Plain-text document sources

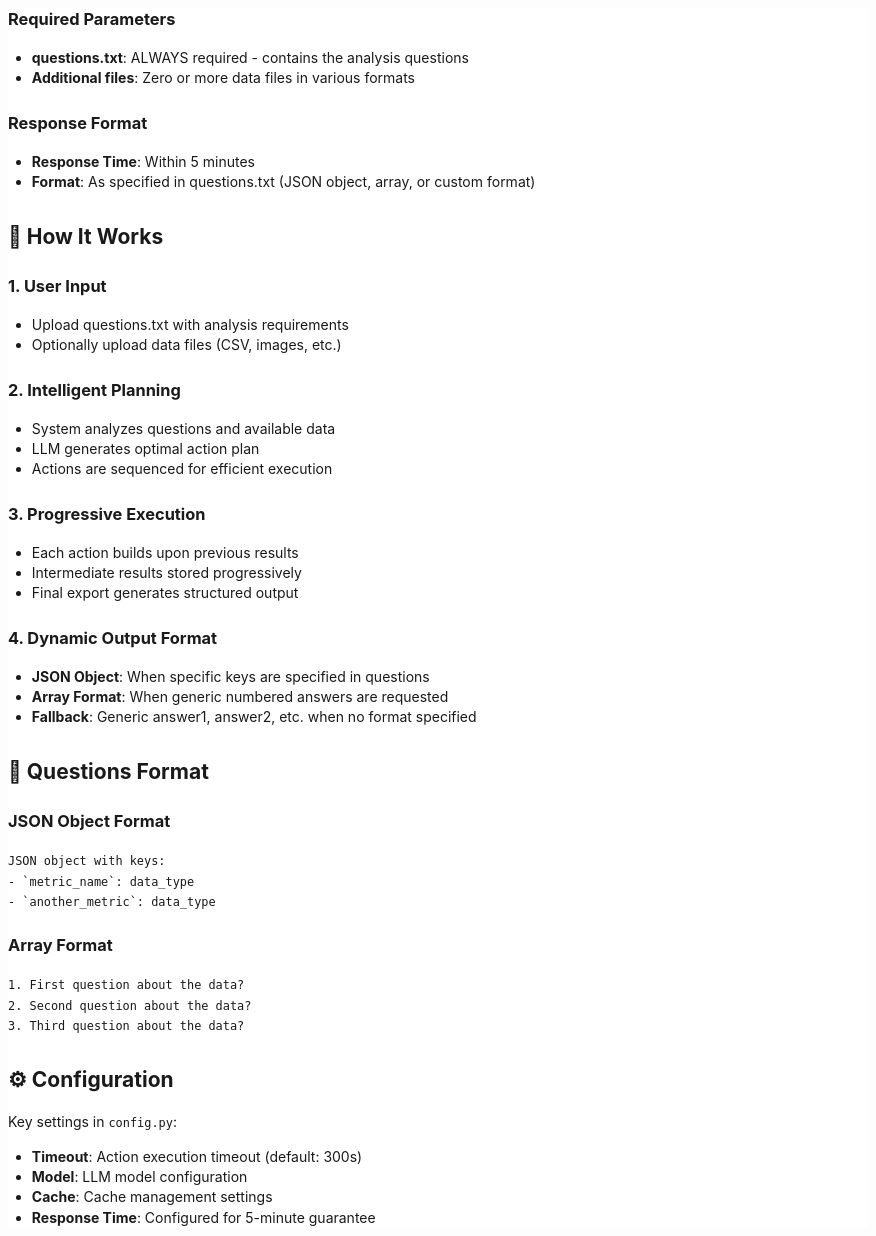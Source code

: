 ### Required Parameters
- **questions.txt**: ALWAYS required - contains the analysis questions
- **Additional files**: Zero or more data files in various formats

### Response Format
- **Response Time**: Within 5 minutes
- **Format**: As specified in questions.txt (JSON object, array, or custom format)

## 🧠 How It Works

### 1. User Input
- Upload questions.txt with analysis requirements
- Optionally upload data files (CSV, images, etc.)

### 2. Intelligent Planning
- System analyzes questions and available data
- LLM generates optimal action plan
- Actions are sequenced for efficient execution

### 3. Progressive Execution
- Each action builds upon previous results
- Intermediate results stored progressively
- Final export generates structured output

### 4. Dynamic Output Format
- **JSON Object**: When specific keys are specified in questions
- **Array Format**: When generic numbered answers are requested
- **Fallback**: Generic answer1, answer2, etc. when no format specified

## 📝 Questions Format

### JSON Object Format
```txt
JSON object with keys:
- `metric_name`: data_type
- `another_metric`: data_type
```

### Array Format
```txt
1. First question about the data?
2. Second question about the data?
3. Third question about the data?
```

## ⚙️ Configuration

Key settings in `config.py`:
- **Timeout**: Action execution timeout (default: 300s)
- **Model**: LLM model configuration
- **Cache**: Cache management settings
- **Response Time**: Configured for 5-minute guarantee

**Required action:** Using the data above, return each line that includes the word "generates".

**Your response:**
- LLM generates optimal action plan
- Final export generates structured output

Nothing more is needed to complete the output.